Assignment: Copy out the lines of the material that include the string "aria".

Excerpted records:
━━━━━━━━━━━━━━━━

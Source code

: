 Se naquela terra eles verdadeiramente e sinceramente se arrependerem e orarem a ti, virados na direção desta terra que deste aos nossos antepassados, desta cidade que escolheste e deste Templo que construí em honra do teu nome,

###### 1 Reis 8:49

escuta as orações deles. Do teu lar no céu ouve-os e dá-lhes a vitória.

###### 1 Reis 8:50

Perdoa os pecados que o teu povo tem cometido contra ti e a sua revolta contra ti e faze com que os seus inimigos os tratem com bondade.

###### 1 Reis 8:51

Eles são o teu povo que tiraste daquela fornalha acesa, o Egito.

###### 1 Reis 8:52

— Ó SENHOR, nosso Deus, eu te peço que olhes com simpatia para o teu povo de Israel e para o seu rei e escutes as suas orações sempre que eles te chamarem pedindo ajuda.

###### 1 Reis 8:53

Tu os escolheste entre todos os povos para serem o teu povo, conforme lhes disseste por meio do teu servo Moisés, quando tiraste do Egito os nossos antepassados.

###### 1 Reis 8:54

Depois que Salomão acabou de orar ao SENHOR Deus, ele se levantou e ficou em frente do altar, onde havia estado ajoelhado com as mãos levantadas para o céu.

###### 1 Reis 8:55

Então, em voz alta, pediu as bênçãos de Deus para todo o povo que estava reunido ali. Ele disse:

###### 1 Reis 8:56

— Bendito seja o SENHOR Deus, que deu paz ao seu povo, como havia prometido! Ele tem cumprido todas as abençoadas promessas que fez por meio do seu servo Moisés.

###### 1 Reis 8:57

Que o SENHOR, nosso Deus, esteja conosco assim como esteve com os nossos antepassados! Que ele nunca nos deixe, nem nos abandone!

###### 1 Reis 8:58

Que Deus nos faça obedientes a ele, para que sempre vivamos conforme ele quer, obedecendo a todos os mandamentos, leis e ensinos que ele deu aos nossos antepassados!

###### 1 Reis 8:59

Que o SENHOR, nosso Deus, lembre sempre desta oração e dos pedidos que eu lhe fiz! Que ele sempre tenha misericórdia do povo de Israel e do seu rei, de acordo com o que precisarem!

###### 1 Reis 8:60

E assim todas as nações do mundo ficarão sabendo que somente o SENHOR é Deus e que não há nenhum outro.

━━━━━━━━━━━━━━━━

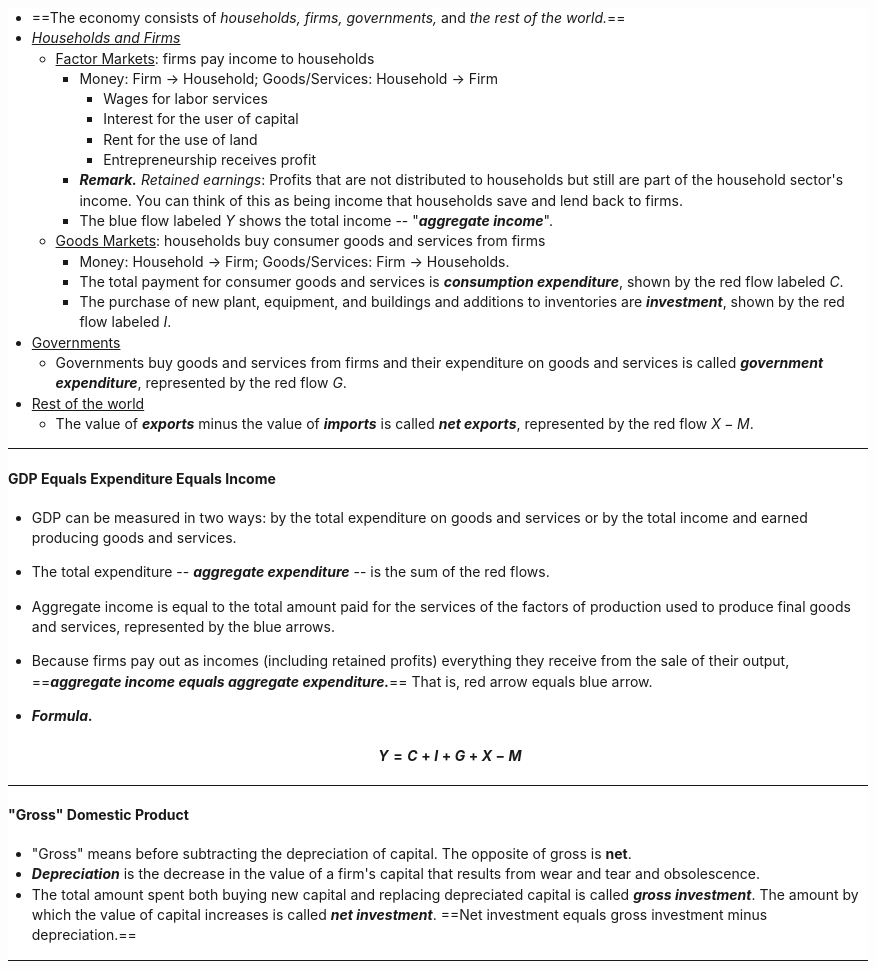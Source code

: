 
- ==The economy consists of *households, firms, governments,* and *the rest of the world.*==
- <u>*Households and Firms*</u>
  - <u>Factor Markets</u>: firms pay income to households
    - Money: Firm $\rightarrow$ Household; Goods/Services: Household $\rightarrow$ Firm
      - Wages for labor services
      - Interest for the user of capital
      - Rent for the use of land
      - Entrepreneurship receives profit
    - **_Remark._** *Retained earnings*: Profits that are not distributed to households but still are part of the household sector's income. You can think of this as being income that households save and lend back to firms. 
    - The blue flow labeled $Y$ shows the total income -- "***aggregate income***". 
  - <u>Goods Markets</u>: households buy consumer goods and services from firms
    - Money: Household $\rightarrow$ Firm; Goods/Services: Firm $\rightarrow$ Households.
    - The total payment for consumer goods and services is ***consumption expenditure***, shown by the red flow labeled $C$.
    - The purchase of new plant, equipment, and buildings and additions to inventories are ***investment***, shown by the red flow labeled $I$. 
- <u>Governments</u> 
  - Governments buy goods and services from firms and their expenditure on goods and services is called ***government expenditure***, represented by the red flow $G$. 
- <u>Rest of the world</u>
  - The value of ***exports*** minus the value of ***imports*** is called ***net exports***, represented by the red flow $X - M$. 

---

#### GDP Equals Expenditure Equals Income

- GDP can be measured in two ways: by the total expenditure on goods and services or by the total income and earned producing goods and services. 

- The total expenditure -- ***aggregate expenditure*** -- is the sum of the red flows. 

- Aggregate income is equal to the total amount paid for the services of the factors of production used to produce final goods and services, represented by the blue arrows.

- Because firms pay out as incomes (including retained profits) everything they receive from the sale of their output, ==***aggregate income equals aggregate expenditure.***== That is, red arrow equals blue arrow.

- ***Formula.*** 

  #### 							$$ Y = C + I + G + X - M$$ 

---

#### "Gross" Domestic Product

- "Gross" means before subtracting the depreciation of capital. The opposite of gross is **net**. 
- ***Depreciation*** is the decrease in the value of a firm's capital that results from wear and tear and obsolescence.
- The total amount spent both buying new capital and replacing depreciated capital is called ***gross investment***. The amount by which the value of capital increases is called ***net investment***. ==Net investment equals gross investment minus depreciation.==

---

━━━━━━━━━━━━━━━━

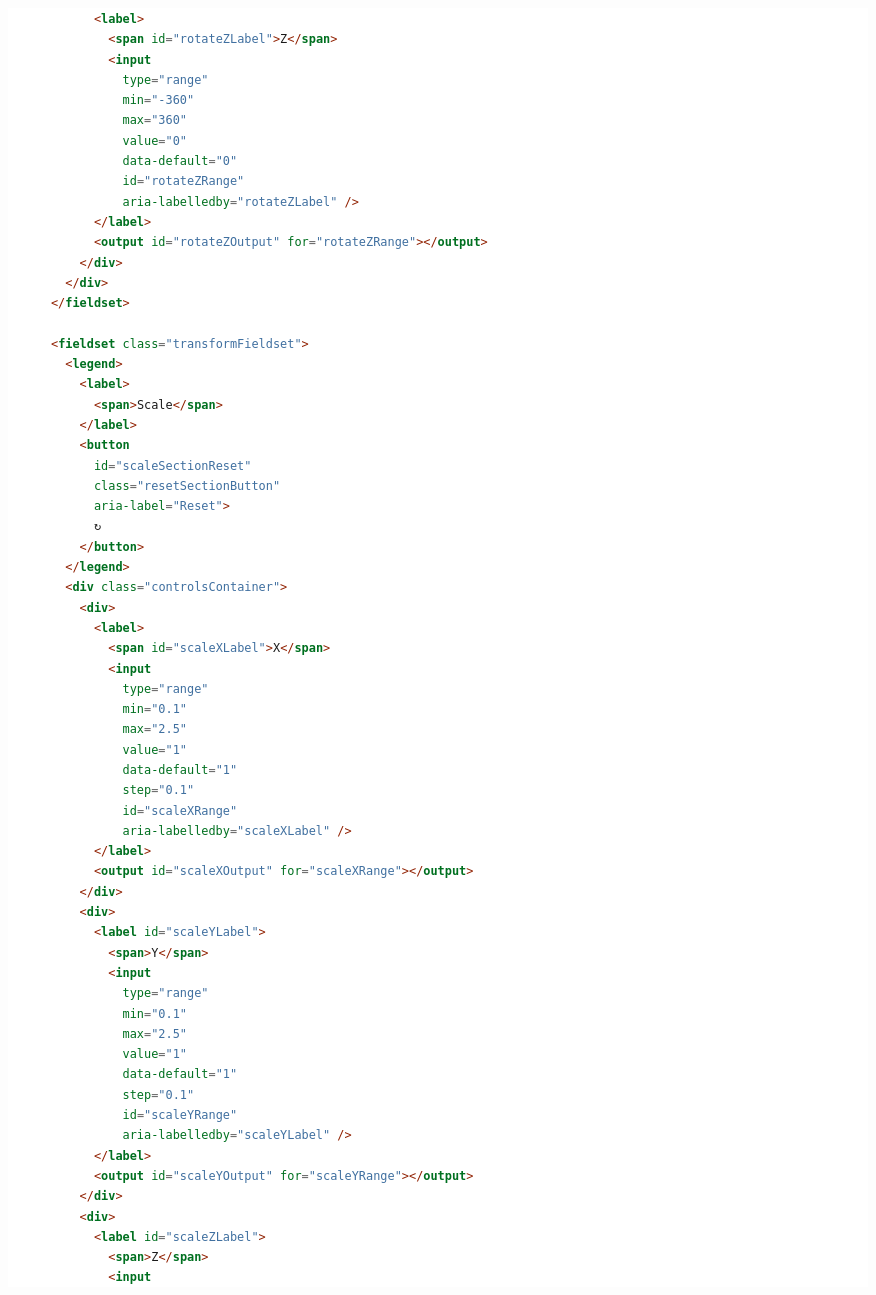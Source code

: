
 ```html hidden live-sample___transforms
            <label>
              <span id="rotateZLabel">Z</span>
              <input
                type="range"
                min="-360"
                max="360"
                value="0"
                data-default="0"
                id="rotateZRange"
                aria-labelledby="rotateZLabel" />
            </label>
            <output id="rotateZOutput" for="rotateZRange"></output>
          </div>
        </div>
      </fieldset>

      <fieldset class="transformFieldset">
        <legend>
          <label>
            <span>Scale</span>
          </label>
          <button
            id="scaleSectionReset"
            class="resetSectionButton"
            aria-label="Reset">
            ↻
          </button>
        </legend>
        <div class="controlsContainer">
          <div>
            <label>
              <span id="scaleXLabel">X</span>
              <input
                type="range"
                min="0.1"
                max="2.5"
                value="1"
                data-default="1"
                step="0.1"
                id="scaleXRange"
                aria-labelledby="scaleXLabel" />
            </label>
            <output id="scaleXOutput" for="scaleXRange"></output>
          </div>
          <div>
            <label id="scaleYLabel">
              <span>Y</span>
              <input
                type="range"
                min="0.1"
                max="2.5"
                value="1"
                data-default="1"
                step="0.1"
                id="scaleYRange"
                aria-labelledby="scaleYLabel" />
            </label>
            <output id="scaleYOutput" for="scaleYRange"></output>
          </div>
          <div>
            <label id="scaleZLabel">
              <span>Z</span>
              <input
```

━━━━━━━━━━━━━━━━

Written answer:
                aria-labelledby="rotateZLabel" />
            aria-label="Reset">
                aria-labelledby="scaleXLabel" />
                aria-labelledby="scaleYLabel" />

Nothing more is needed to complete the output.